KAILUA-KONA — Pamela Wang was out for a morning stroll Sunday when a world record dropped at her feet.
Or what appears to be a world record, at least.
Wang, who lives in Kealakekua near Konawaena High School, was on a brief walk to grab her paper when she stumbled across the largest avocado she’s ever seen — and, perhaps, the largest avocado anyone has ever seen.
“I see avocados every day and I pick up avocados every day, but this one … it was hard to miss,” she said. “It was as big as my head.”
The avocado was a Daily 11, a type known for its mammoth size. Yet even among Daily 11s, the green fruit Wang scooped up Sunday loomed as a monster, weighing in at 5.23 pounds (5 pounds, 3.68 ounces).
Interested in sharing her find with the community, Wang lugged the gargantuan avocado to the Pure Kona Green Market, a farmers market in South Kona, taking it from booth to booth and leaving it for display.
Wang’s friends began making inquiries online, uncovering information that indicated Wang’s find might just be the largest avocado on record.
Based on information the Guinness Book of World Records provided to West Hawaii Today in an email Thursday, Wang’s friends were wrong.
But by implementing a moderate rephrasing from “largest avocado” to “heaviest avocado,” it appears they may have been right.
Elizabeth Montoya, assistant public relations manager with Guinness World Records America, Inc., wrote that the company doesn’t have a category for the largest avocado.
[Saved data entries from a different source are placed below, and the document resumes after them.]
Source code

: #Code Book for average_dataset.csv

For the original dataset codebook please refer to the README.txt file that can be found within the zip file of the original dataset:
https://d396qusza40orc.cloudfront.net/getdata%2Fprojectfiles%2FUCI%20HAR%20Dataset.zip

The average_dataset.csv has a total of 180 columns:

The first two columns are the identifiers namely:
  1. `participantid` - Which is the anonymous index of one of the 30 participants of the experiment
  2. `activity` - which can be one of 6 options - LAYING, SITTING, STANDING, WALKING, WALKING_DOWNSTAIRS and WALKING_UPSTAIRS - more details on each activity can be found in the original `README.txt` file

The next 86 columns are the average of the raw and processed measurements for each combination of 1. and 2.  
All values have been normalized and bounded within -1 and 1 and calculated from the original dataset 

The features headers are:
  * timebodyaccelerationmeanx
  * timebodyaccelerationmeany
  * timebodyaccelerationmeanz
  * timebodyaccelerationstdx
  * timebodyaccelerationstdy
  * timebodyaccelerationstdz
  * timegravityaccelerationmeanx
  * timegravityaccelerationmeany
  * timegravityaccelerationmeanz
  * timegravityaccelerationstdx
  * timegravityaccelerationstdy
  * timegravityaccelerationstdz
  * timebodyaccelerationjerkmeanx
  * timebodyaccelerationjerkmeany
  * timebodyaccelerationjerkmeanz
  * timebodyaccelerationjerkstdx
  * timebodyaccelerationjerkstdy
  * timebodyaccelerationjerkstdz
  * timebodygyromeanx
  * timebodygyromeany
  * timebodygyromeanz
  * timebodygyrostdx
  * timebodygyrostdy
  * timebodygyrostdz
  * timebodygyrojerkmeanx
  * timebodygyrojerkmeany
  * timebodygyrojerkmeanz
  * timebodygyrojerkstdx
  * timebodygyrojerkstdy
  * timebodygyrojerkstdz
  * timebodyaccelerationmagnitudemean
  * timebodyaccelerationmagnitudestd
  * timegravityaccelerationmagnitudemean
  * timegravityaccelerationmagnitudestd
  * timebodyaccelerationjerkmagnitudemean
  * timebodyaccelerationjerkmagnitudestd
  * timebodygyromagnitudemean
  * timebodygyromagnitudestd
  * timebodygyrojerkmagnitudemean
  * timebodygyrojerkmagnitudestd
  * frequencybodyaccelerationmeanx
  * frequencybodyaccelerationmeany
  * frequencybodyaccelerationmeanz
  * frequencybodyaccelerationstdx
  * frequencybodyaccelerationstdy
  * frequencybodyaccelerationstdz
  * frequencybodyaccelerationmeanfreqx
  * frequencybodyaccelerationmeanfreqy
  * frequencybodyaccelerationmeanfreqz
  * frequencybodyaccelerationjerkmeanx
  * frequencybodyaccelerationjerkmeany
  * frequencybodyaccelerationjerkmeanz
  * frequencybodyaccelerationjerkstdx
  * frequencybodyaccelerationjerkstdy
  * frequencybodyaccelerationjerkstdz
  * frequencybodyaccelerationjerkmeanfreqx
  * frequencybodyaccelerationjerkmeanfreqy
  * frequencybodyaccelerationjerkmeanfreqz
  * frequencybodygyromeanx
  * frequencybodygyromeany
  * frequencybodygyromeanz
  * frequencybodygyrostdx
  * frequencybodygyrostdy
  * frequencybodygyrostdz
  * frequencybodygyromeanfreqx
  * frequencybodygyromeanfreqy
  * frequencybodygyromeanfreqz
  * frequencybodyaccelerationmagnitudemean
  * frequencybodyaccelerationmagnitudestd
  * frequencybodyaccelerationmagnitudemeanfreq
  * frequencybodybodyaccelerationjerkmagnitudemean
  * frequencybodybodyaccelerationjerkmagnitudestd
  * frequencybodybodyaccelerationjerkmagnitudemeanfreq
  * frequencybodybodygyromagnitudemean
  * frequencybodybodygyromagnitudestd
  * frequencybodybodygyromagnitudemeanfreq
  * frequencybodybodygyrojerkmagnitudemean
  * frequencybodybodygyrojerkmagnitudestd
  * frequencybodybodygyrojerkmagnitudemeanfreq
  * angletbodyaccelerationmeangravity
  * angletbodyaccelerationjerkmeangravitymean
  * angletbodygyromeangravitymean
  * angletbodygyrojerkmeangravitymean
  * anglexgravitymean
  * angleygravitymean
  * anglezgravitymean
It does, however, have one for the heaviest.
She continued that in January of 2009, Guinness verified an avocado submitted by Gabriel Ramirez Nahim of Caracas, Venezuela that weighed in at 4 pounds, 13.2 ounces.
Wang’s avocado, if verified, dwarfs the more than 8-year-old world record.
She went online and received directions for the application and verification process, which requires a photo of the fruit and a weigh-in on a legitimate scale witnessed by an expert.
Ken Love, executive director of Hawaii Tropical Fruit Growers and a farmer in South Kona, fit the bill. Wang called him and they met at ChoiceMART in Kealakekua to utilize the store’s scale.
“I’ve seen (avocados) longer and I’ve seen them fatter, but not both,” said Love, who verified the fruit’s weight at 5.23 pounds. “I think people have other ones that they don’t weigh, but I think this one, it was way up there.”
Wang, too, said there likely have been heavier avocados in history. A produce worker at ChoiceMART told her Sunday he believed he’d seen heavier in his home country of the Philippines.
Still, if the avocado wasn’t weighed and measured, it doesn’t count. Wang will get official word from Guinness within the next two months as to whether she’s the record holder.
Love said Kona is home to three other current or former world-record fruits. Farmers in the area currently hold records for the heaviest jackfruit and the heaviest soursop. At one point, a local farmer held the record for the heaviest mango.
The tree from which the potential world-record avocado fell actually isn’t farmed by Wang. It isn’t even on her property. But the tree overhangs the street on which she walks, and avocados drop there all the time.
Anything overhanging or dropped outside of a private property line is free for anyone to claim.
Wang said she’s sure the tree from which the avocado came was a grafted tree that’s at least 40 years old.
Love confirmed that, saying he’s almost certain the tree was grafted by the late Yosoto Egami, longtime station foreman at University of Hawaii College of Tropical Agriculture and Human Resources Kona Research Station in Kainaliu.
After completing the weigh-in and snapping the photos, Wang and several of her friends enjoyed the literal fruit of Egami’s labor, at Caffe Florian in Kealakekua.
“It tasted excellent,” Wang said. “The tree is very good. We had 10 people there and didn’t even use up half of one half of the avocado.”
Wang left the remainder of the potentially world-record avocado at the restaurant to be enjoyed by subsequent customers.